Input data —
━━━━━━━━━━━━━━━━

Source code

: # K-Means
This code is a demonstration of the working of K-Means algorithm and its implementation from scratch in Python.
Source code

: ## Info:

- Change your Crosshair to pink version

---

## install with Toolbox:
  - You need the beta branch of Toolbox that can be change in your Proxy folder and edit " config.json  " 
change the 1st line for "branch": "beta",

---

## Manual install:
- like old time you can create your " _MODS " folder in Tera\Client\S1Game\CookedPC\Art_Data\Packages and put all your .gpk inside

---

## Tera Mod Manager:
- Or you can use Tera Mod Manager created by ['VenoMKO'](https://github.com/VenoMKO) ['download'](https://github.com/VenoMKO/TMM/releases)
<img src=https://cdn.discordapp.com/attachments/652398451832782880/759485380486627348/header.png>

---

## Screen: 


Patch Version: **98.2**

━━━━━━━━━━━━━━━━

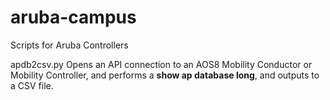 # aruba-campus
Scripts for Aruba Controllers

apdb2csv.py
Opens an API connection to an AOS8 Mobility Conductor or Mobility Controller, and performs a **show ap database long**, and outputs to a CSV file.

━━━━━━━━━━━━━━━━

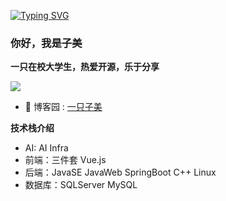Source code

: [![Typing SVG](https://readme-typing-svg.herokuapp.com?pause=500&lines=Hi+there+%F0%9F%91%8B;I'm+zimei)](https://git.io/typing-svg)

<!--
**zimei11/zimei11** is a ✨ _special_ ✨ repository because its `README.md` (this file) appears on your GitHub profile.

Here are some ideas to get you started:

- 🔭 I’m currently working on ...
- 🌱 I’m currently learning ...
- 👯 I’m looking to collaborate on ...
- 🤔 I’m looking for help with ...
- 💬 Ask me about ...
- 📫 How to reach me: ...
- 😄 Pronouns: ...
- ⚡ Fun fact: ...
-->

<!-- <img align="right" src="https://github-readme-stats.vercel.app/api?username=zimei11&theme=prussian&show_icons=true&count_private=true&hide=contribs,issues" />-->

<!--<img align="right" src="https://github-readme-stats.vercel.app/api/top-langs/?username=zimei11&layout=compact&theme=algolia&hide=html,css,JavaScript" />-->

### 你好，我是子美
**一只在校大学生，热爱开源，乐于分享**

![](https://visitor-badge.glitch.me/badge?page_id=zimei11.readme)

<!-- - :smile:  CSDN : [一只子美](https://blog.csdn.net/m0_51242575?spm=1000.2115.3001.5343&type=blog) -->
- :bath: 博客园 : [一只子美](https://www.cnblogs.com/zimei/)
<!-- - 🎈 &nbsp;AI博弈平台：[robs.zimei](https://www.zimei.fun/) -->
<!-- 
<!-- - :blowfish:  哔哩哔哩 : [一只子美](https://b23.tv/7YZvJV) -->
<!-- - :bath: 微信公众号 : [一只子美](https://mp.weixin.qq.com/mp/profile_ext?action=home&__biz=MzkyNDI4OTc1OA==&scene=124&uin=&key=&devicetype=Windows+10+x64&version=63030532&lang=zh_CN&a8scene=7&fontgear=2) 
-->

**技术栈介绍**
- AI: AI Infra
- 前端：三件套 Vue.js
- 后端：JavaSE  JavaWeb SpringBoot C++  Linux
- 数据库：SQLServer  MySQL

━━━━━━━━━━━━━━━━

Exercise prompt — Could you transcribe the entries above word for word, from the line with "- like old time" down to the line with "- Or you can", keeping both?

Result of the task —
- like old time you can create your " _MODS " folder in Tera\Client\S1Game\CookedPC\Art_Data\Packages and put all your .gpk inside

---

## Tera Mod Manager:
- Or you can use Tera Mod Manager created by ['VenoMKO'](https://github.com/VenoMKO) ['download'](https://github.com/VenoMKO/TMM/releases)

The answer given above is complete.